• 1955: James Dean is Killed — James Dean was killed in an automobile accident today along with his mechanic Rolf Wutherich, when Dean's Porsche 550 Spyder crashed head-on into another car. The tormented young actor was the embodiment of an entire generation's restless rebellion, made famous by his role in Rebel Without a Cause and called "the damaged but beautiful soul of our time" by Andy Warhol.
• 2003: Robert Kardashian Dies — Robert Kardashian, 59, lawyer turned businessman who in 1995 returned to the courtroom to help win the acquittal of onetime football star O. J. Simpson on murder charges, in the 1994 deaths of Simpson's ex-wife, Nicole Brown Simpson, and her friend Ronald Goldman; a close friend of Simpson's since the 1970s, it was from his house in Encino, California that Simpson fled a few days after the murders, when police came to arrest him, leading to a dramatic car chase along the freeways of Southern California; Kardashian later expressed public doubts about Simpson's innocence; died at his Encino home, of esophageal cancer.
• 1789: US Army is Established — Congress established a regular army of 1000 men. The organization consists of one regiment of eight infantry companies and one battalion of four artillery companies. These forces were already at hand, guarding the frontier under the last months of the old confederation Congress.
• 1989: Ferdinand Marcos Dies — Marcos was the former Philippines president, whose corrupt regime spanned over twenty years, dies in exile in Hawaii. He was forced from power three years before by a popular front led by Corazon Aquino. Aquino’s husband was assassinated near the end of the Marcos reign and it was suspected that Marcos ordered the assassination.
• 2005: House Majority Leader DeLay Indicted on Texas Campaign Finance Charge
• 1789: First Amendments to the Constitution Proposed
• 1981: First Woman Appointed to the Supreme Court — Sandra Day O'Connor of Arizona becomes the first female Supreme Court justice. She joins the court just four days after being confirmed unanimously by the Senate and was sworn in by Chief Justice Warren E. Burger. President Ronald Reagan nominated O’Connor for the position.

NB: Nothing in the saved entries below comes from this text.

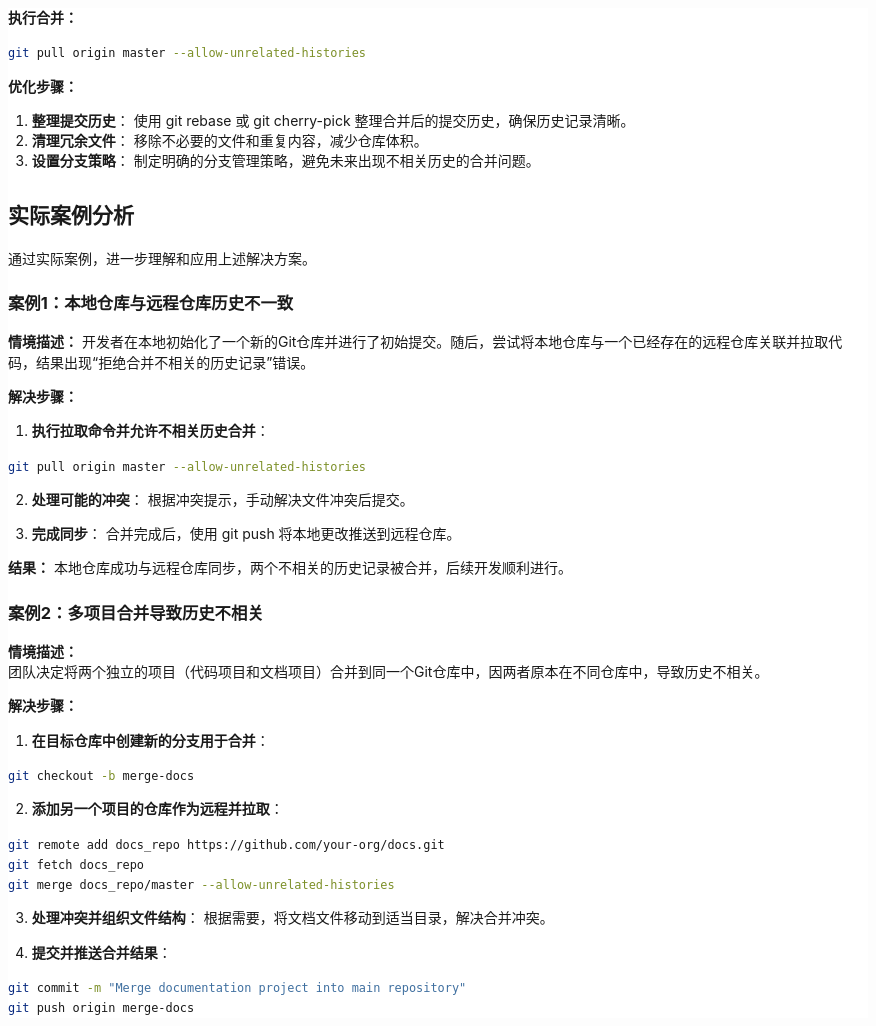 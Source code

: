 **执行合并：**
```bash
git pull origin master --allow-unrelated-histories
```

**优化步骤：**
1. **整理提交历史**： 使用 git rebase 或 git cherry-pick 整理合并后的提交历史，确保历史记录清晰。 
2. **清理冗余文件**： 移除不必要的文件和重复内容，减少仓库体积。 
3. **设置分支策略**： 制定明确的分支管理策略，避免未来出现不相关历史的合并问题。

## 实际案例分析
通过实际案例，进一步理解和应用上述解决方案。

### 案例1：本地仓库与远程仓库历史不一致
**情境描述：**
开发者在本地初始化了一个新的Git仓库并进行了初始提交。随后，尝试将本地仓库与一个已经存在的远程仓库关联并拉取代码，结果出现“拒绝合并不相关的历史记录”错误。

**解决步骤：**
1. **执行拉取命令并允许不相关历史合并**：
```bash
git pull origin master --allow-unrelated-histories
```

2. **处理可能的冲突**： 
根据冲突提示，手动解决文件冲突后提交。

3. **完成同步**：
合并完成后，使用 git push 将本地更改推送到远程仓库。

**结果：** 
本地仓库成功与远程仓库同步，两个不相关的历史记录被合并，后续开发顺利进行。

### 案例2：多项目合并导致历史不相关
**情境描述：**  
团队决定将两个独立的项目（代码项目和文档项目）合并到同一个Git仓库中，因两者原本在不同仓库中，导致历史不相关。

**解决步骤：**  
1. **在目标仓库中创建新的分支用于合并**：
```bash
git checkout -b merge-docs
```

2. **添加另一个项目的仓库作为远程并拉取**：
```bash
git remote add docs_repo https://github.com/your-org/docs.git
git fetch docs_repo
git merge docs_repo/master --allow-unrelated-histories
```

3. **处理冲突并组织文件结构**：
根据需要，将文档文件移动到适当目录，解决合并冲突。

4. **提交并推送合并结果**：
```bash
git commit -m "Merge documentation project into main repository"
git push origin merge-docs
```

• 1806: Lewis And Clark End Expedition — The Lewis and Clark Corps of Discovery ended their two-year epic journey across America’s western region, all the way to the Pacific Ocean. The expedition left St. Louis two years before and returned to the same starting point. The expedition proved the possibility of over land travel to the West Coast.
• 1953: Richard Nixon Delivers his Checkers Speech — While running for Vice-President it had emerged that he had he had personally pocketed $18,000 in campaign contributions. Using a television appearance to clear his name, Nixon said that only personal gift he ever took was a dog named “Checkers”, which he proclaimed that his family would keep.
• 1862: Emancipation Proclamation Announced — President Lincoln announces, “That on the first day of January in the year of our Lord, one-thousand eight-hundred and sixty-three, all persons held as slaves, within any state, the people wherof shall then be in rebellion against the United States shall be then, thenceforward, and forever, free.” The President waited for a military victory, which occurred at Antietam, before made the proclamation public.
• 1893: First Automobile Introduced in US
• 1975: Second Assassination Attempt on President Ford — As the President was exiting from a speaking engagement in San Francisco, a second assassination attempt made against him in less than three weeks. Law enforcement officials later admitted that the shooter, Sara Jane Moore, was a police and FBI informer. Seventeen days earlier, Lynette "Squeaky" Fromme, a follower of incarcerated cult leader Charles Manson, had a pistol wrested from her by Secret Service agents in Sacramento, California.
• 1960: Castro Arrives In New York — Fidel Castro arrives in New York City as the head of the Cuban delegation to the United Nations. Castro's visit stirred indignation and admiration from various sectors of American society, and was climaxed by his speech to the United Nations on September 26.
• 1975: Patty Hearst Captured — The red-haired girl answering to name of “Tania” was arrested in San Francisco. Hearst, who at first was allegedly kidnapped by the members of the Symbionese Liberation Army and later joined them, spent a year and a half with the group. During that time she participated in a several bank robberies and when captured, gave a clenched fist salute as she entered the court to be arraigned.